Na Unidade de AVCs foi realizado um eco-döppler carotídeo-vertebral e uma
angio-TAC cervical que mostraram a já referida formação vegetante a nível da
artéria carótida comum direita. Dado verificar-se um risco embolígeno
importante, o doente foi operado de urgência. O trombo, que se confirmou estar
ligeiramente aderente a uma lesão da íntima subjacente, foi removido e enviado
para estudo anátomo-patológico que revelou grande quantidade de neutrófilos na
sua espessura apontando-se, novamente, para uma possível etiologia infecciosa.
De todo o restante estudo complementar realizado, destaca-se a heterozigotia
para diversos polimorfismos genéticos que conferem risco trombótico acrescido,
assim como a infecção activa por HSV1 e a positividade do título de anticorpos
para Rickettsia conorii.
Relativamente à heterozigotia encontrada para os polimorfismos genéticos, é
reconhecido que alguns deles favorecem a ocorrência de fenómenos de trombose a
nível venoso. A nível arterial reconhece-se a existência de um risco acrescido
de trombose na presença de anticorpos anti-fosfolipídicos. A relação com os
outros factores é, contudo, controversa.[6]
Na literatura mais recente encontram-se associações entre agentes infecciosos
e, em particular, com os quais o doente já contactou nomeadamente CMV, HSV1,
EBV e Rickettsia conori e vasculites. No caso da infecção por CMV, esta pode
associar-se a vasculites da retina em doentes imunocomprometidos.[7] Os HSV (1
e 2), para além da associação com vasculites da retina, também têm sido
associados a vasculites cutâneas e a arterites necrotizantes dos vasos de
pequeno e médio calibre.[8,9] O EBV também tem sido sugerido como a causa de
algumas doenças dos vasos de pequeno e grande calibre, destacando-se os
aneurismas das artérias coronárias.[10,11]
A Rickettsia conorii, agente causal da febre escaro-nodular, é um parasita
intracelular com tropismo para as células endoteliais. É responsável por lesões
nestas células e aumenta a expressão de moléculas que promovem a adesão de
leucócitos. [12] Afecta tendencialmente vasos de menor calibre podendo levar à
sua trombose.
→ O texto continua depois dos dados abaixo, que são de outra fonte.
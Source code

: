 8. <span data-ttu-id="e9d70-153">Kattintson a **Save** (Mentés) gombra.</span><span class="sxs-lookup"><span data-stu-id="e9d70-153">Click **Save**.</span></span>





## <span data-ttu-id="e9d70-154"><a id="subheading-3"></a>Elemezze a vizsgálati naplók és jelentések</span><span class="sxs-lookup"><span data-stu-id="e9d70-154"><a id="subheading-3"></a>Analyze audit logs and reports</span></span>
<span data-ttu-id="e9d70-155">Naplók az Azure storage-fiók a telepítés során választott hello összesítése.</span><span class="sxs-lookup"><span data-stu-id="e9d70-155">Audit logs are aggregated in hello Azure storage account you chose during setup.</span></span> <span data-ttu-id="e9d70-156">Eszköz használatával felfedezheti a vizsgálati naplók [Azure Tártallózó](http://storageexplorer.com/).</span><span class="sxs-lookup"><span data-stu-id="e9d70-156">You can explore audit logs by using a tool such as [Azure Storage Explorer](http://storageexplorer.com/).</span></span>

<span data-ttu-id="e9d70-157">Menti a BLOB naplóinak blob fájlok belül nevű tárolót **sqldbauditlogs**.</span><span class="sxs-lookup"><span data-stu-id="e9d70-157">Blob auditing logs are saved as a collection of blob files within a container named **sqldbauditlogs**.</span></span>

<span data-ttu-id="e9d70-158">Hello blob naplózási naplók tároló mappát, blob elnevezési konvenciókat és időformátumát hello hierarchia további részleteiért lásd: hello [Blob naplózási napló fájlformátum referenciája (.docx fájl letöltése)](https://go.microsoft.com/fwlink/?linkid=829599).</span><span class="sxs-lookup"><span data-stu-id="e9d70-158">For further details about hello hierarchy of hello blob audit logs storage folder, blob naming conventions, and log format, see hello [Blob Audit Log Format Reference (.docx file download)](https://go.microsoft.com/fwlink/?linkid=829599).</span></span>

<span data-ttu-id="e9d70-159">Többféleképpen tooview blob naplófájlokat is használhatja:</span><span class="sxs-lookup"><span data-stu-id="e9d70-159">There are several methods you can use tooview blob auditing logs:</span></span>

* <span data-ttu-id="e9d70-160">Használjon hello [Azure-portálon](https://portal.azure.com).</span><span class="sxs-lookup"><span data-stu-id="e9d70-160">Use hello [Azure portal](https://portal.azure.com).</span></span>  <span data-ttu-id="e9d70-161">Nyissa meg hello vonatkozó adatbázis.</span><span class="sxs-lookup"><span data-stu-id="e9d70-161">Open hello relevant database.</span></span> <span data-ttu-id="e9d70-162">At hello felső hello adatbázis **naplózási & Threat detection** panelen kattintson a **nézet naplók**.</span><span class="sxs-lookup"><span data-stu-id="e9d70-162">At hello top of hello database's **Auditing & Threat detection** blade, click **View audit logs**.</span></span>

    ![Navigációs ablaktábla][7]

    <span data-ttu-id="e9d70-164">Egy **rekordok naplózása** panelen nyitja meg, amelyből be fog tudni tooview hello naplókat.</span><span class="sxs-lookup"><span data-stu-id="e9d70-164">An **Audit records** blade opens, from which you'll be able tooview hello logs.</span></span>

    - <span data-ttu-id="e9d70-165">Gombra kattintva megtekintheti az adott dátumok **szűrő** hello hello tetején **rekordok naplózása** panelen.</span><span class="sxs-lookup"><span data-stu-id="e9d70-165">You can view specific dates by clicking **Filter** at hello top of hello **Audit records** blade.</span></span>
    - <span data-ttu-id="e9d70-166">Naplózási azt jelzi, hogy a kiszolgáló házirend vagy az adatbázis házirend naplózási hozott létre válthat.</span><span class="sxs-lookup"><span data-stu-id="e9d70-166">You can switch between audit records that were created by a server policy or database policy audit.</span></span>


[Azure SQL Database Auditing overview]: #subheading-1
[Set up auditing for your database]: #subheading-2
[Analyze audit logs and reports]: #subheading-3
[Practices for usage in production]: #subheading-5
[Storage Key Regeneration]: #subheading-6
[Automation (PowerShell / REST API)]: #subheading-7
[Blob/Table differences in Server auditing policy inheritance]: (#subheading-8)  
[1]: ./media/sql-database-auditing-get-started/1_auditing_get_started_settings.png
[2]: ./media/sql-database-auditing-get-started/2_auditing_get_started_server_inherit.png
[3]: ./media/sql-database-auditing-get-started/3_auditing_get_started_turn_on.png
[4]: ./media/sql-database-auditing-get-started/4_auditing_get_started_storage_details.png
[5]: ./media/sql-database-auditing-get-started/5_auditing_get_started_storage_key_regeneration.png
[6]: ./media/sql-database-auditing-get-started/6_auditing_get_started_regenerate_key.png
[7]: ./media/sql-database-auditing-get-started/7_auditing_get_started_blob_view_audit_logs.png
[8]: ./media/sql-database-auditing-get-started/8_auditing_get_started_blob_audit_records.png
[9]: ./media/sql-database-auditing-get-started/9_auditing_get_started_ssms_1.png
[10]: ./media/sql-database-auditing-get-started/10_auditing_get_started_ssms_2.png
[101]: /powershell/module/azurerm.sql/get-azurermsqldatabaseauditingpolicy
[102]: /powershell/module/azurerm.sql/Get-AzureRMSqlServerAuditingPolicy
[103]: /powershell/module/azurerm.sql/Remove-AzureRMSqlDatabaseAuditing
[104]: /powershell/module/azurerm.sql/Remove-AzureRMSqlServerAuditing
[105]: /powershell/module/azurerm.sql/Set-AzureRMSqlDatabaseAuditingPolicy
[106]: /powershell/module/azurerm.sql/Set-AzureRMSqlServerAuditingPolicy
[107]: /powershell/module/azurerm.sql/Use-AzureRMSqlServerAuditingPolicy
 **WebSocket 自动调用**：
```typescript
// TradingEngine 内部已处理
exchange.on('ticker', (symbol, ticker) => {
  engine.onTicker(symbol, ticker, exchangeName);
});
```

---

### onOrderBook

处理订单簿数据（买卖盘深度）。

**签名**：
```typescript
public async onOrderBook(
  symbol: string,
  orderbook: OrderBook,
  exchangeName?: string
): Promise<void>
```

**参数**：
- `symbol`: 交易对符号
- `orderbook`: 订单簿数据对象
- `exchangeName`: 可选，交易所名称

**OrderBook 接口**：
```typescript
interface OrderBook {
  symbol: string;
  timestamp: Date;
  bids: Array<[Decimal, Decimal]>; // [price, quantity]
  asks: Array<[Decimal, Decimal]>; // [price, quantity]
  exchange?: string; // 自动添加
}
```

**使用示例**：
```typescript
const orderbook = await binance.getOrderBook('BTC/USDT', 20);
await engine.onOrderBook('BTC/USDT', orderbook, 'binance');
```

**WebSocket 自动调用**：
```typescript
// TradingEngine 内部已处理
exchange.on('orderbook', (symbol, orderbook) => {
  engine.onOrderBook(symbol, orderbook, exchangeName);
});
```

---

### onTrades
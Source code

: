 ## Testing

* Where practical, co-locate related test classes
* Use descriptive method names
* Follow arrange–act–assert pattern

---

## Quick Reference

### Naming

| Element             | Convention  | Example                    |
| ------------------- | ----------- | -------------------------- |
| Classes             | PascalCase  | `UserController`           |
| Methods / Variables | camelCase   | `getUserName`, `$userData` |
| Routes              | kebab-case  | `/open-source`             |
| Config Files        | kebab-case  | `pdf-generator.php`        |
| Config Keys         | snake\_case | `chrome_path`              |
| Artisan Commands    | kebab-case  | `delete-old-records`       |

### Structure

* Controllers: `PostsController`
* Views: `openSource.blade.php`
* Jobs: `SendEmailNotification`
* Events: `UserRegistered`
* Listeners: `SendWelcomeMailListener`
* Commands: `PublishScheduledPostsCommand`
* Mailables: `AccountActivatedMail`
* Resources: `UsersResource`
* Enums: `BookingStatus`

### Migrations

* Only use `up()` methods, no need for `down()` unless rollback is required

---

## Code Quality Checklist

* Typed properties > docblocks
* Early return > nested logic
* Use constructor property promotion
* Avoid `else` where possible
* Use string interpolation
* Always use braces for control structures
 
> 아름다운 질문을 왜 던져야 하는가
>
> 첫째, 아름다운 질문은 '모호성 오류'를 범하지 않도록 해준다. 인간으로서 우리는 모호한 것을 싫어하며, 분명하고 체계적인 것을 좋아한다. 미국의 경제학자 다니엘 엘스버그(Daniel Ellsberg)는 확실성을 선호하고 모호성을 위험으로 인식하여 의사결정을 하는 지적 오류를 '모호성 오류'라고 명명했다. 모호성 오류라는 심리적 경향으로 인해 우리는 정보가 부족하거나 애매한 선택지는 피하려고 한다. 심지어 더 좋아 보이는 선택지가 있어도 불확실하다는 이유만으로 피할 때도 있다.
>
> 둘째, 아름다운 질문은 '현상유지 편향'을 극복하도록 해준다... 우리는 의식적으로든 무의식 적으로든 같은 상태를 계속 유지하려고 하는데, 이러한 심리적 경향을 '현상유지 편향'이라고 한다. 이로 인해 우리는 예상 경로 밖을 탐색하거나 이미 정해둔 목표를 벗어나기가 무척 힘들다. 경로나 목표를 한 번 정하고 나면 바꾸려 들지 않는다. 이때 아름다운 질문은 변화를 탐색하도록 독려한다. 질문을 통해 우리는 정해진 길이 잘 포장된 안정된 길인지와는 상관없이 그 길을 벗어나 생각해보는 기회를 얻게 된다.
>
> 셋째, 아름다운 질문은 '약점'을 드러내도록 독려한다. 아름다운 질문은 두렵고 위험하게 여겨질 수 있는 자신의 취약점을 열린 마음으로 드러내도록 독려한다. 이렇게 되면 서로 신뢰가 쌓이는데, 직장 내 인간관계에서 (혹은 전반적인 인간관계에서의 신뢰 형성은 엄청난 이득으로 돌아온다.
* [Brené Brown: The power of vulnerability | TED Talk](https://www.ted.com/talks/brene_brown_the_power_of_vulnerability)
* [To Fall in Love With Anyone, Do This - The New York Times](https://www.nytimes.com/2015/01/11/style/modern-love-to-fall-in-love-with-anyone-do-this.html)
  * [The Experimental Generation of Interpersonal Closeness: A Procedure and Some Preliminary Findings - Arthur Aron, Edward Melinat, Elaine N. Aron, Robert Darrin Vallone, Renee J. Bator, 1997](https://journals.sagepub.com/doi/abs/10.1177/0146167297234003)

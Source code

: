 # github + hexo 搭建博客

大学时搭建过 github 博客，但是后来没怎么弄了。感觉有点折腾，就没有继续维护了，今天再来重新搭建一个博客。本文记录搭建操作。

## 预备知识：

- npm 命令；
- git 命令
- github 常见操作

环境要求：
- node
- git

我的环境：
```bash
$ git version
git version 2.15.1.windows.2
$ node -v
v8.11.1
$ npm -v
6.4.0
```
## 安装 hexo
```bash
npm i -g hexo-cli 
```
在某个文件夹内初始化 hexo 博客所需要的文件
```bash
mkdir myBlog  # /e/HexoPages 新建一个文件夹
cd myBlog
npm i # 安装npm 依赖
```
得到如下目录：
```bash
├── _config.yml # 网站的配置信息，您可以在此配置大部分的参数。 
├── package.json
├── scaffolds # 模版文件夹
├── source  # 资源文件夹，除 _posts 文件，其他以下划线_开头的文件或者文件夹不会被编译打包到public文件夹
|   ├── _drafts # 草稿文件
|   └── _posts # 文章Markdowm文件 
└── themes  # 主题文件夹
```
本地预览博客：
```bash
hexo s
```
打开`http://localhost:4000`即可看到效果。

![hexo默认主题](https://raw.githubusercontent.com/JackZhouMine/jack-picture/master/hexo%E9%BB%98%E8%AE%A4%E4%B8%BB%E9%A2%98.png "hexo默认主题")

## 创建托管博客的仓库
Na literatura encontram-se descritos casos de envolvimento
cutâneo que levam à ocorrência de exantema (manifestação muito frequente da
febre escaro-nodular) e, com bastante menor frequência, de envolvimento dos
pulmões (pneumonite intersticial), coração (miopericardite), sistema nervoso
central (meningoencefalite), fígado, pulmões, esófago, estômago, pâncreas, baço
e tiróide.[13][14,15] Na literatura não foram encontrados casos em que se
verificasse envolvimento do território carotídeo.
CONCLUSÕES
No caso clínico apresentado optou-se por uma abordagem cirúrgica urgente dado o
elevado risco embolígeno.
Face à ocorrência de um AVC, é mandatório a realização de estudos
complementares com vista à determinação da sua etiologia. Nas faixas etárias
mais jovens, em que a ocorrência desses eventos é rara, frequentemente esse
estudo etiológico é inconclusivo.
No caso previamente exposto existem vários dados que apontam para uma etiologia
infecciosa (febre, leucocitose, aumento da PCR, presença de grande quantidade
de neutrófilos na espessura do trombo removido), pelo que se considera como
possível etiologia uma infecção por um microorganismo eventualmente causador de
vasculites, como sendo o HSV1 ou a Rickettsia conorii.